Очень возможно, что Иисус действительно завещал матерь Свою «любимому ученику», но не с креста, а в один из последних дней Своих или даже часов, когда уже знал, что не только дни, но и часы Его сочтены, — на Тайной Вечере или на пути в Гефсиманию; очень возможно, что им обоим назначил Он свидание, но не у креста, в смерти, а за крестом, в Воскресении.
Но, где бы ни была матерь Его в тот час, когда Сына ее распинали, всюду слышала она стук молотка по длинным «крестным гвоздям», masmera min haselub, и меч прошел ей душу.
Stabat mater juxta crucem,
Dum pendebat filius, —
это не однажды было, а есть и будет всегда.

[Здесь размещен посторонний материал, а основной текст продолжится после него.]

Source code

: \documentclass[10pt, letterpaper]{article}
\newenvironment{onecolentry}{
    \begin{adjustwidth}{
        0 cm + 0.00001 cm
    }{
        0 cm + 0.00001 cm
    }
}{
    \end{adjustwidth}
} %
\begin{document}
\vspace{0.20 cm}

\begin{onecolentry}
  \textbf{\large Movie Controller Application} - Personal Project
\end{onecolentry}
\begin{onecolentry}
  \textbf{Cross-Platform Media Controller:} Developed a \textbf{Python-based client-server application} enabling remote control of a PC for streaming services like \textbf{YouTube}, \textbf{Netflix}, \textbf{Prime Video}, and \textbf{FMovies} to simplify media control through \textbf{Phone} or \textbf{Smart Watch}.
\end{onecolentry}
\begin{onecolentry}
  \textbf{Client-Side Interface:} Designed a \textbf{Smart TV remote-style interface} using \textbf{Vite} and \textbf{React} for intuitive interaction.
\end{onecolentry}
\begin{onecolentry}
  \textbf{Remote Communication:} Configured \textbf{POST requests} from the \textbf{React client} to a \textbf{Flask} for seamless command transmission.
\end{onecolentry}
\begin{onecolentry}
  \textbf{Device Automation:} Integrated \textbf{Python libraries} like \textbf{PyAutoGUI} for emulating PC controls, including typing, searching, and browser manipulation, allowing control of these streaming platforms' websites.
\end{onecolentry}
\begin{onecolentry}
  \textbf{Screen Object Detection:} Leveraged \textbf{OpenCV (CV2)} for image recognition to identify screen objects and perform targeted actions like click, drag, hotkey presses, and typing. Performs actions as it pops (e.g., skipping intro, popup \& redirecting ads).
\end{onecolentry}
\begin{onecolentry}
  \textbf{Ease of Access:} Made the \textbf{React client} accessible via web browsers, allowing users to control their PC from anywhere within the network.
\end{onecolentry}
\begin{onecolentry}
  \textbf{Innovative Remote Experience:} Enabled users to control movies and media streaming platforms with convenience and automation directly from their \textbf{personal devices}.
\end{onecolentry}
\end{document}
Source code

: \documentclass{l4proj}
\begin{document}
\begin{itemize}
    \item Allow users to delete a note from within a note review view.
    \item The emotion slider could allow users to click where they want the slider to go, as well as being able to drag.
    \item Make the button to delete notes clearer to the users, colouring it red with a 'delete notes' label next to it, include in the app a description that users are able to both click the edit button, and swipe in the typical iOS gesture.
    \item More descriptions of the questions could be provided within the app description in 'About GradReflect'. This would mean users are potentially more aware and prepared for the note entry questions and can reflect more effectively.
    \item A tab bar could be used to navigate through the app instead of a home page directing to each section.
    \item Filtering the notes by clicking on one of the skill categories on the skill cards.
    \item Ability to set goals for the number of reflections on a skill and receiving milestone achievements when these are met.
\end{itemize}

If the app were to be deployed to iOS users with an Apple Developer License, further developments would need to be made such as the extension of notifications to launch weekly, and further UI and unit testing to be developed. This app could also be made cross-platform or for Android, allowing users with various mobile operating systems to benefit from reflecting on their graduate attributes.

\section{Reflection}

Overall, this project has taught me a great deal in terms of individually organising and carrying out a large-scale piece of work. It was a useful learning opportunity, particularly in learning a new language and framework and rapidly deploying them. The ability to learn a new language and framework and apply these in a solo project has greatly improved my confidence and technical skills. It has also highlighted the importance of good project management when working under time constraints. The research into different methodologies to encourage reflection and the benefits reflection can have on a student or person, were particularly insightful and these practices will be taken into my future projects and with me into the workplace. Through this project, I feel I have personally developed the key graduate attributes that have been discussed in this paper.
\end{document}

Только самое «духовное», «небесное» из всех Евангелий помнит земную любовь Сына к матери земной. В муках нечеловеческих все еще любит Он ее с такой человеческой нежностью, как никто никогда никого не любил.
982
Цельз — Ренан «il eut une agonie de desespoir… Il se repantit de souffrir pour une race vile» — Renan, Vie de Jésus, 1925, p. 439.
983
Dalman, Jesus-Jeschua, 178–179.
984
Brandt, 213.
985
Kohel R, VII, 17 (117 a). — Dalman, 180.
986
Dalman, 182.
987
Herm. Weiss, Die Evang Gesch. 1838, I, 463 — Brandt, 225. — Joh. Weiss, Schrift. d. N. T., IV, 174.